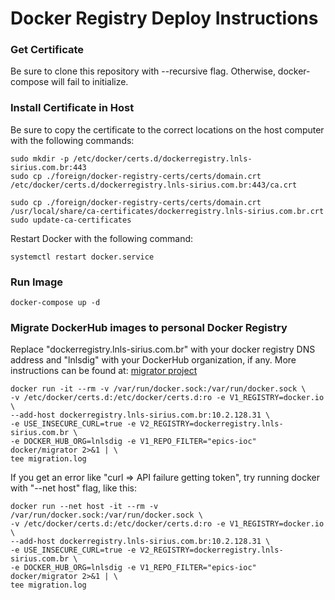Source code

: Docker Registry Deploy Instructions
================================

### Get Certificate

Be sure to clone this repository with --recursive flag.
Otherwise, docker-compose will fail to initialize.

### Install Certificate in Host

Be sure to copy the certificate to the correct locations
on the host computer with the following commands:

    sudo mkdir -p /etc/docker/certs.d/dockerregistry.lnls-sirius.com.br:443
    sudo cp ./foreign/docker-registry-certs/certs/domain.crt /etc/docker/certs.d/dockerregistry.lnls-sirius.com.br:443/ca.crt

    sudo cp ./foreign/docker-registry-certs/certs/domain.crt /usr/local/share/ca-certificates/dockerregistry.lnls-sirius.com.br.crt
    sudo update-ca-certificates

Restart Docker with the following command:

    systemctl restart docker.service

### Run Image

    docker-compose up -d

### Migrate DockerHub images to personal Docker Registry

Replace "dockerregistry.lnls-sirius.com.br" with your docker registry
DNS address and "lnlsdig" with your DockerHub organization, if any.
More instructions can be found at: [migrator project](https://github.com/docker/migrator)

    docker run -it --rm -v /var/run/docker.sock:/var/run/docker.sock \
    -v /etc/docker/certs.d:/etc/docker/certs.d:ro -e V1_REGISTRY=docker.io \
    --add-host dockerregistry.lnls-sirius.com.br:10.2.128.31 \
    -e USE_INSECURE_CURL=true -e V2_REGISTRY=dockerregistry.lnls-sirius.com.br \
    -e DOCKER_HUB_ORG=lnlsdig -e V1_REPO_FILTER="epics-ioc" docker/migrator 2>&1 | \
    tee migration.log

If you get an error like "curl => API failure getting token", try running
docker with "--net host" flag, like this:

    docker run --net host -it --rm -v /var/run/docker.sock:/var/run/docker.sock \
    -v /etc/docker/certs.d:/etc/docker/certs.d:ro -e V1_REGISTRY=docker.io \
    --add-host dockerregistry.lnls-sirius.com.br:10.2.128.31 \
    -e USE_INSECURE_CURL=true -e V2_REGISTRY=dockerregistry.lnls-sirius.com.br \
    -e DOCKER_HUB_ORG=lnlsdig -e V1_REPO_FILTER="epics-ioc" docker/migrator 2>&1 | \
    tee migration.log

□ □ □ □ □

Copy the entries character for character, excluding any pictures.

• _RESPONSE_:
Source code

: Docker Registry Deploy Instructions
================================

### Get Certificate

Be sure to clone this repository with --recursive flag.
Otherwise, docker-compose will fail to initialize.

### Install Certificate in Host

Be sure to copy the certificate to the correct locations
on the host computer with the following commands:

    sudo mkdir -p /etc/docker/certs.d/dockerregistry.lnls-sirius.com.br:443
    sudo cp ./foreign/docker-registry-certs/certs/domain.crt /etc/docker/certs.d/dockerregistry.lnls-sirius.com.br:443/ca.crt

    sudo cp ./foreign/docker-registry-certs/certs/domain.crt /usr/local/share/ca-certificates/dockerregistry.lnls-sirius.com.br.crt
    sudo update-ca-certificates

Restart Docker with the following command:

    systemctl restart docker.service

### Run Image

    docker-compose up -d

### Migrate DockerHub images to personal Docker Registry

Replace "dockerregistry.lnls-sirius.com.br" with your docker registry
DNS address and "lnlsdig" with your DockerHub organization, if any.
More instructions can be found at: [migrator project](https://github.com/docker/migrator)

    docker run -it --rm -v /var/run/docker.sock:/var/run/docker.sock \
    -v /etc/docker/certs.d:/etc/docker/certs.d:ro -e V1_REGISTRY=docker.io \
    --add-host dockerregistry.lnls-sirius.com.br:10.2.128.31 \
    -e USE_INSECURE_CURL=true -e V2_REGISTRY=dockerregistry.lnls-sirius.com.br \
    -e DOCKER_HUB_ORG=lnlsdig -e V1_REPO_FILTER="epics-ioc" docker/migrator 2>&1 | \
    tee migration.log

If you get an error like "curl => API failure getting token", try running
docker with "--net host" flag, like this:

    docker run --net host -it --rm -v /var/run/docker.sock:/var/run/docker.sock \
    -v /etc/docker/certs.d:/etc/docker/certs.d:ro -e V1_REGISTRY=docker.io \
    --add-host dockerregistry.lnls-sirius.com.br:10.2.128.31 \
    -e USE_INSECURE_CURL=true -e V2_REGISTRY=dockerregistry.lnls-sirius.com.br \
    -e DOCKER_HUB_ORG=lnlsdig -e V1_REPO_FILTER="epics-ioc" docker/migrator 2>&1 | \
    tee migration.log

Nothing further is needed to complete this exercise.